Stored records

/---

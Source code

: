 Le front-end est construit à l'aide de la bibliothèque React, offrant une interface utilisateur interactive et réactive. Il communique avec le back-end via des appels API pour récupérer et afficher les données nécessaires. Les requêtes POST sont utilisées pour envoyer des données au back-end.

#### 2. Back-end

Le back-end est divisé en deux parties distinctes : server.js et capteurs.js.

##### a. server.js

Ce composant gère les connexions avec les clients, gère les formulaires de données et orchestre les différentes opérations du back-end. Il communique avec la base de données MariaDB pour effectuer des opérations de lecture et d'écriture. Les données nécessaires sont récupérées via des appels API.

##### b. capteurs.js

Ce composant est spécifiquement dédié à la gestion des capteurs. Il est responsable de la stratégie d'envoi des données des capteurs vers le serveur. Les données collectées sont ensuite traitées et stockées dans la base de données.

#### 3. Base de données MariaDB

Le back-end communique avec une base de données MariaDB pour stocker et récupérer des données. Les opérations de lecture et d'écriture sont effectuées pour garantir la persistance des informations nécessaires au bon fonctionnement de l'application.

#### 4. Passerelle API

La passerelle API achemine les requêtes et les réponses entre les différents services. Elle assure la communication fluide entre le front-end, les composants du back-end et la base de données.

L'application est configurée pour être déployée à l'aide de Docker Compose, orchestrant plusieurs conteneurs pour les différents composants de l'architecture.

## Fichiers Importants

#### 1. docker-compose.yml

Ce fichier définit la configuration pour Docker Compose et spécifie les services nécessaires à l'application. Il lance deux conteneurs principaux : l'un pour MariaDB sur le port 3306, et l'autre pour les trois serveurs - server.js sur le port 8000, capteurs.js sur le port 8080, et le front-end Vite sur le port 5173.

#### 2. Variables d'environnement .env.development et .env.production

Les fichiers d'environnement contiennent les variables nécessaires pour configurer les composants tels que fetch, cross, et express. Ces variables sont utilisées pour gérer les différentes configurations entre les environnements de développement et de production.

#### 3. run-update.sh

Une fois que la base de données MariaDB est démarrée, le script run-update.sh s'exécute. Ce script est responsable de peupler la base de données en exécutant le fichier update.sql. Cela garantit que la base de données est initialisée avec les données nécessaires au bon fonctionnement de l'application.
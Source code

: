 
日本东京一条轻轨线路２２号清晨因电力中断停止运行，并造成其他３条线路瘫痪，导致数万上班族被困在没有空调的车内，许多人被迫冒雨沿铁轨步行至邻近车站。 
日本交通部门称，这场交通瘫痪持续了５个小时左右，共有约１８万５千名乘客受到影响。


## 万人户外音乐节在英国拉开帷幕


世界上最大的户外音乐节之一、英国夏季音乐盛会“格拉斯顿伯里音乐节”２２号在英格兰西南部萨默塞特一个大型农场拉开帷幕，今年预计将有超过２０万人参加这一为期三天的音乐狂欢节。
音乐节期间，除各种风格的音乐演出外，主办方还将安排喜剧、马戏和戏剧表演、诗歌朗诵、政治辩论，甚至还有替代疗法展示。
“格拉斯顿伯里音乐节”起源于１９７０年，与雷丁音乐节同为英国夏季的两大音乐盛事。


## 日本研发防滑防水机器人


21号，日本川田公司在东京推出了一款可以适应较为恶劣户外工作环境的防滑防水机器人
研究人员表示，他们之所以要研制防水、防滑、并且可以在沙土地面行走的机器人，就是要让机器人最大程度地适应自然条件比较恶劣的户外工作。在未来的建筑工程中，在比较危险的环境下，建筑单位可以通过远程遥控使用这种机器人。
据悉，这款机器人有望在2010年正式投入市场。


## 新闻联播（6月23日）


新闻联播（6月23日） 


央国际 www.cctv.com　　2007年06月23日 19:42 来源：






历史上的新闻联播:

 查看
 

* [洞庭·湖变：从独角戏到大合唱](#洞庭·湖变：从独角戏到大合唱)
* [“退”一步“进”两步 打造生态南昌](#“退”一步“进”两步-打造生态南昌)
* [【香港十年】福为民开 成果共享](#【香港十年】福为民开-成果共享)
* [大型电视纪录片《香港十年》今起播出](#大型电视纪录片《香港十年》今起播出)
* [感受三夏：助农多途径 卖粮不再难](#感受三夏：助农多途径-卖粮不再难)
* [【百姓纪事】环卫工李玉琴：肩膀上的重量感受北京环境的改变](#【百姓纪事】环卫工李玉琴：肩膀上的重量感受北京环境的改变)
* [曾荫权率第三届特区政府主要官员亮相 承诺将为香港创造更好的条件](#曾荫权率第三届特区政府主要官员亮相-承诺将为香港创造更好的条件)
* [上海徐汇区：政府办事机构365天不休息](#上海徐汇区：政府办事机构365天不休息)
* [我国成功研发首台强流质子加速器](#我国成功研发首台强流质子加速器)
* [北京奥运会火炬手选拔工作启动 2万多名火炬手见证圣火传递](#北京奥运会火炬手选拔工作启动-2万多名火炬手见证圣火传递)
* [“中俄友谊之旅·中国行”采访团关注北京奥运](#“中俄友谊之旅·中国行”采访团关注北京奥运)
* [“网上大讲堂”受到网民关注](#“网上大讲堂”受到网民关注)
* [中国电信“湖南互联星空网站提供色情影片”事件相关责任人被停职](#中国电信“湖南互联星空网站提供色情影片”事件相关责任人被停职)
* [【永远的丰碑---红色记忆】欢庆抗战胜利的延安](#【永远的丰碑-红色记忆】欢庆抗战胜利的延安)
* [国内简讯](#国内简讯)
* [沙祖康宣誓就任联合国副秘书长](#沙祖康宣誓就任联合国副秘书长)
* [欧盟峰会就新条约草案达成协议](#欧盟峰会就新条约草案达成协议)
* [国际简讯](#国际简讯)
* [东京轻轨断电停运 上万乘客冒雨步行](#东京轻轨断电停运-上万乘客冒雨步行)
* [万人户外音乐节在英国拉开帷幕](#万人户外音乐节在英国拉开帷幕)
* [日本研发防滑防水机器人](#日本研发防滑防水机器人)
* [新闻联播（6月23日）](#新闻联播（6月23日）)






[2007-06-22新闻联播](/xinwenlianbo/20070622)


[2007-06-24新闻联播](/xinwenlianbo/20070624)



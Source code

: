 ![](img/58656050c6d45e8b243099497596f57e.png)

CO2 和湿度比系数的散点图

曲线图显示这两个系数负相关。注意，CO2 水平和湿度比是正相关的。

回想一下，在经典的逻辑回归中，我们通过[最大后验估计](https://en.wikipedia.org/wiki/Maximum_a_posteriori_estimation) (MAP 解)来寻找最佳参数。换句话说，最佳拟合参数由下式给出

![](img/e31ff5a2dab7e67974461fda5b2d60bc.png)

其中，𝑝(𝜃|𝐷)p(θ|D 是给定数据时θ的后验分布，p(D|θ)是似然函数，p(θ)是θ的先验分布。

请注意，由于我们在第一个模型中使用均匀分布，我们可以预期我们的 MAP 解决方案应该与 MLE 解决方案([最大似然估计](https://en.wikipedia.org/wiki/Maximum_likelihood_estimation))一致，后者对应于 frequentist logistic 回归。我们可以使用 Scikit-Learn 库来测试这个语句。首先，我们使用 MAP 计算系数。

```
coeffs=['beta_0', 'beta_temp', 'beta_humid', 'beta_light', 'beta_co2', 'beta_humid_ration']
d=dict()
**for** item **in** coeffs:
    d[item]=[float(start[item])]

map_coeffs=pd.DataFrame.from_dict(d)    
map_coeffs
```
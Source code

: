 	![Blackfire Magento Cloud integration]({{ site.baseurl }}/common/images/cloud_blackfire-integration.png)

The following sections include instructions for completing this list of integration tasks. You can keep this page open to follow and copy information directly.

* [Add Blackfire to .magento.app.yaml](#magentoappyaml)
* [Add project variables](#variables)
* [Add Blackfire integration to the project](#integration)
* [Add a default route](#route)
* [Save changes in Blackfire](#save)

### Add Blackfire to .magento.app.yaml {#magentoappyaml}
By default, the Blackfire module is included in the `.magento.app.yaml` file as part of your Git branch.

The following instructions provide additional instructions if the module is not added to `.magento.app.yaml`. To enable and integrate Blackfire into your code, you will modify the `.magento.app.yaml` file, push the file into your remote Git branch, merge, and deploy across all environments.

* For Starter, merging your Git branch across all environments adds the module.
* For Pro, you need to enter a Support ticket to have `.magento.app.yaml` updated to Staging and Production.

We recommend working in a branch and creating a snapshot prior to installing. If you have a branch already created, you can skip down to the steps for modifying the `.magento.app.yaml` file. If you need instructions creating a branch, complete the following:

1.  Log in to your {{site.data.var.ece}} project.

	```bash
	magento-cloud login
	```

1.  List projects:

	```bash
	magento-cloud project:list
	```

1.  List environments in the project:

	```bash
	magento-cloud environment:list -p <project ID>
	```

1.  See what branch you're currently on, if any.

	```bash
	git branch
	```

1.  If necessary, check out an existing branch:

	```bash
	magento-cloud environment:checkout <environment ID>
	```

\---

Task =
If a line in the entries above has the word "万人户外音乐节在英国拉开帷幕", copy it.

Result for this task =
## 万人户外音乐节在英国拉开帷幕
* [万人户外音乐节在英国拉开帷幕](#万人户外音乐节在英国拉开帷幕)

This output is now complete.